So you may have read in the news a few weeks ago that US seeks the death penalty as six detained in Guantánamo are charged over 9/11. Though the process has been abominable, at least the decision to hold a trial (as opposed to indefinite detention) seems like a step in the right direction: away from the war on terror and toward a criminal justice response to terrorism. I wrote last year about Britain taking a step in the same direction.
Unfortunately, The Nation has an article today that suggests guilty verdicts in these trials may be a foregone conclusion. Here’s an excerpt from their article describing an interview with Col. Morris Davis , former chief prosecutor for Guantánamo’s military commissions:
When asked if he thought the men at Guantánamo could receive a fair trial, Davis provided the following account of an August 2005 meeting he had with Pentagon general counsel William Haynes–the man who now oversees the tribunal process for the Defense Department. “[Haynes] said these trials will be the Nuremberg of our time,” recalled Davis, referring to the Nazi tribunals in 1945, considered the model of procedural rights in the prosecution of war crimes. In response, Davis said he noted that at Nuremberg there had been some acquittals, something that had lent great credibility to the proceedings.
“I said to him that if we come up short and there are some acquittals in our cases, it will at least validate the process,” Davis continued. “At which point, [Haynes’s] eyes got wide and he said, ‘Wait a minute, we can’t have acquittals.
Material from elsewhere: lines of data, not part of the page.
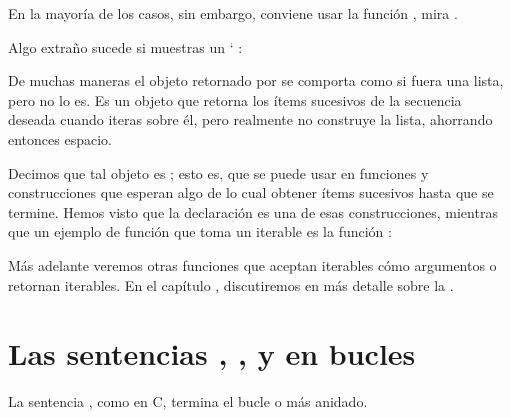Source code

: \documentclass[a5paper,10pt,spanish]{sphinxmanual}
\begin{document}
\sphinxAtStartPar
En la mayoría de los casos, sin embargo, conviene usar la función , mira {\hyperref[\detokenize{tutorial/datastructures:tut-loopidioms}]{}}.

\sphinxAtStartPar
Algo extraño sucede si muestras un `    :

\begin{sphinxVerbatim}[commandchars=\\\{\}]
\end{sphinxVerbatim}

\sphinxAtStartPar
De muchas maneras el objeto retornado por  se comporta como si fuera una lista, pero no lo es. Es un objeto que retorna los ítems sucesivos de la secuencia deseada cuando iteras sobre él, pero realmente no construye la lista, ahorrando entonces espacio.

\sphinxAtStartPar
Decimos que tal objeto es {\hyperref[\detokenize{glossary:term-iterable}]{}}; esto es, que se puede usar en funciones y construcciones que esperan algo de lo cual obtener ítems sucesivos hasta que se termine. Hemos visto que la declaración  es una de esas construcciones, mientras que un ejemplo de función que toma un iterable es la función :

\begin{sphinxVerbatim}[commandchars=\\\{\}]
  
\end{sphinxVerbatim}

\sphinxAtStartPar
Más adelante veremos otras funciones que aceptan iterables cómo argumentos o retornan iterables. En el capítulo {\hyperref[\detokenize{tutorial/datastructures:tut-structures}]{}}, discutiremos en más detalle sobre la .


\section{Las sentencias , , y  en bucles}
\label{\detokenize{tutorial/controlflow:break-and-continue-statements-and-else-clauses-on-loops}}\label{\detokenize{tutorial/controlflow:tut-break}}
\sphinxAtStartPar
La sentencia , como en C, termina el bucle  o  más anidado.
\end{document}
If we’ve been holding these guys for so long, how can we explain letting them get off? We can’t have acquittals, we’ve got to have convictions.'”
It appears these will be show trials for political ends, in the Stalinist tradition. This is the polar opposite of the Nuremburg trials which established important precedents in international human rights law. Perhaps the most important of these was the invalidity of the Nuremberg defense: “I was just following orders.”
If the Bush appointees are are conceiving of these trials as the new Nuremberg (but rigged), then we must either assume that they are incredibly ignorant or that they are hoping to set a new insidious precedent for the war on terror. One in which show trials become a political tool for forwarding the Bush agenda and due process and rule of law become mere trappings or obstacles.
The impact of such a flawed process would go far beyond the immediate results of these trials. It would deeply undermine any attempts to respond to international terrorism with a transparent and open criminal justice process.
I’m not surprised at all about this. The Bushies have long been masters at speaking from both sides of their mouths. Appearance is incredibly important — that’s why you can have a show trial and compare it to Nuremburg or torture people and claim to be agents of liberty and freedom through out the world.